From: Namhyung Kim <namhyung@kernel.org>
To: Peter Zijlstra <peterz@infradead.org>
Cc: Ingo Molnar <mingo@redhat.com>,
Arnaldo Carvalho de Melo <acme@kernel.org>,
Mark Rutland <mark.rutland@arm.com>,
Alexander Shishkin <alexander.shishkin@linux.intel.com>,
Jiri Olsa <jolsa@kernel.org>, Ian Rogers <irogers@google.com>,
Adrian Hunter <adrian.hunter@intel.com>,
James Clark <james.clark@linaro.org>,
linux-perf-users@vger.kernel.org, linux-kernel@vger.kernel.org
Subject: Re: [BUG] perf/core: Task stuck on global_ctx_data_rwsem
Date: Wed, 7 Jan 2026 11:01:53 -0800 [thread overview]
Message-ID: <aV6toexK5LMc1MNY@google.com> (raw)
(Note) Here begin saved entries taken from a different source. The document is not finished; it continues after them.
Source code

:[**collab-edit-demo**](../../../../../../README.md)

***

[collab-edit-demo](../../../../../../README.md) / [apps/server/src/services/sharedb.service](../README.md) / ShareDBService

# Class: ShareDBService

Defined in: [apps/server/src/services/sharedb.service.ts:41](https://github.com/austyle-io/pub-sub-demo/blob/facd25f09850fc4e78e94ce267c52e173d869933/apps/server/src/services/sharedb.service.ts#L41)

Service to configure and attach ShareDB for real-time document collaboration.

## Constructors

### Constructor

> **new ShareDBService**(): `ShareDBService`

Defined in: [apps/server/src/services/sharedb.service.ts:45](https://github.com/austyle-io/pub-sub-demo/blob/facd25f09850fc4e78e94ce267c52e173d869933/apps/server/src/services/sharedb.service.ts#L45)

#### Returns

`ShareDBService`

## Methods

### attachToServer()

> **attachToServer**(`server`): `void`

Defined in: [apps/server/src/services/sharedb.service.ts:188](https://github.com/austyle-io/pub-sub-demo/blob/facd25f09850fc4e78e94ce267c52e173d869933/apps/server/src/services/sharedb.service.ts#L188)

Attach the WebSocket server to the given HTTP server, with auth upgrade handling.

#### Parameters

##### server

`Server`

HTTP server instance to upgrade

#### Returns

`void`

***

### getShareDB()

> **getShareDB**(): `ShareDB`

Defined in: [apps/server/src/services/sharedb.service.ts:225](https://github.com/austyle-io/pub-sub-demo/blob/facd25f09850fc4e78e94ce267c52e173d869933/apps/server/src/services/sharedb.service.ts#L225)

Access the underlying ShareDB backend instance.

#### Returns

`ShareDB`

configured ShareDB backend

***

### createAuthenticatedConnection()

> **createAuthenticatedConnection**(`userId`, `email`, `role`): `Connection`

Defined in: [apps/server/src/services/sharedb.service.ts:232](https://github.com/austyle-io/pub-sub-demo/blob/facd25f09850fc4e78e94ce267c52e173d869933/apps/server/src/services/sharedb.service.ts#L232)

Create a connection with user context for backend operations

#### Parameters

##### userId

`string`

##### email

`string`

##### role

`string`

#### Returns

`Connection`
In-Reply-To: <20260107091652.GB3707891@noisy.programming.kicks-ass.net>
On Wed, Jan 07, 2026 at 10:16:52AM +0100, Peter Zijlstra wrote:
> On Tue, Jan 06, 2026 at 02:34:40PM -0800, Namhyung Kim wrote:
> > Hello,
> >
> > On Mon, Dec 22, 2025 at 03:36:53PM -0800, Namhyung Kim wrote:
> > > On Mon, Dec 22, 2025 at 03:34:23PM -0800, Namhyung Kim wrote:
> > > > Hello,
> > > >
> > > > I got a report that a task is stuck in perf_event_exit_task() waiting
> > > > for global_ctx_data_rwsem. On large systems, it'd have performance
> > > > issues when it grabs the lock to iterate all threads in the system to
> > > > allocate the context data. And it'd block task exit path which is
> > > > problematic especially under memory pressure.
> > > >
> > > > perf_event_open
> > > > perf_event_alloc
> > > > attach_perf_ctx_data
> > > > attach_global_ctx_data
> > > > percpu_down_write (global_ctx_data_rwsem)
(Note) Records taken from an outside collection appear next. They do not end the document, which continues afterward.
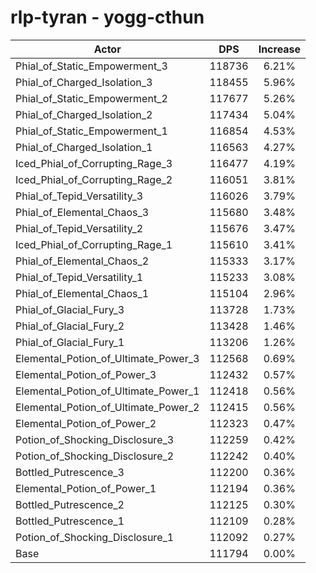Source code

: # rlp-tyran - yogg-cthun
| Actor | DPS | Increase |
|---|:---:|:---:|
|Phial_of_Static_Empowerment_3|118736|6.21%|
|Phial_of_Charged_Isolation_3|118455|5.96%|
|Phial_of_Static_Empowerment_2|117677|5.26%|
|Phial_of_Charged_Isolation_2|117434|5.04%|
|Phial_of_Static_Empowerment_1|116854|4.53%|
|Phial_of_Charged_Isolation_1|116563|4.27%|
|Iced_Phial_of_Corrupting_Rage_3|116477|4.19%|
|Iced_Phial_of_Corrupting_Rage_2|116051|3.81%|
|Phial_of_Tepid_Versatility_3|116026|3.79%|
|Phial_of_Elemental_Chaos_3|115680|3.48%|
|Phial_of_Tepid_Versatility_2|115676|3.47%|
|Iced_Phial_of_Corrupting_Rage_1|115610|3.41%|
|Phial_of_Elemental_Chaos_2|115333|3.17%|
|Phial_of_Tepid_Versatility_1|115233|3.08%|
|Phial_of_Elemental_Chaos_1|115104|2.96%|
|Phial_of_Glacial_Fury_3|113728|1.73%|
|Phial_of_Glacial_Fury_2|113428|1.46%|
|Phial_of_Glacial_Fury_1|113206|1.26%|
|Elemental_Potion_of_Ultimate_Power_3|112568|0.69%|
|Elemental_Potion_of_Power_3|112432|0.57%|
|Elemental_Potion_of_Ultimate_Power_1|112418|0.56%|
|Elemental_Potion_of_Ultimate_Power_2|112415|0.56%|
|Elemental_Potion_of_Power_2|112323|0.47%|
|Potion_of_Shocking_Disclosure_3|112259|0.42%|
|Potion_of_Shocking_Disclosure_2|112242|0.40%|
|Bottled_Putrescence_3|112200|0.36%|
|Elemental_Potion_of_Power_1|112194|0.36%|
|Bottled_Putrescence_2|112125|0.30%|
|Bottled_Putrescence_1|112109|0.28%|
|Potion_of_Shocking_Disclosure_1|112092|0.27%|
|Base|111794|0.00%|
> > > > for_each_process_thread
> > > > alloc_task_ctx_data
> > > > do_exit
> > > > perf_event_exit_task
> > > > percpu_down_read (global_ctx_data_rwsem)
> > > >
> > > > I think attach_global_ctx_data() should skip tasks with PF_EXITING and
> > > > it'd be nice if perf_event_exit_task() could release the ctx_data
> > > > unconditionally. But I'm not sure how to synchronize them properly.
> > > >
> > > > Any thoughts?
> >
> > I'm curious if this makes any sense.. I feel like it needs to check the
> > flag again before allocation.
> >
> > Thanks,
> > Namhyung
> >
> >
> > diff --git a/kernel/events/core.c b/kernel/events/core.c
> > index 376fb07d869b8b50..2a8847e95d7eb698 100644
> > --- a/kernel/events/core.c
> > +++ b/kernel/events/core.c
> > @@ -5469,6 +5469,8 @@ attach_global_ctx_data(struct kmem_cache *ctx_cache)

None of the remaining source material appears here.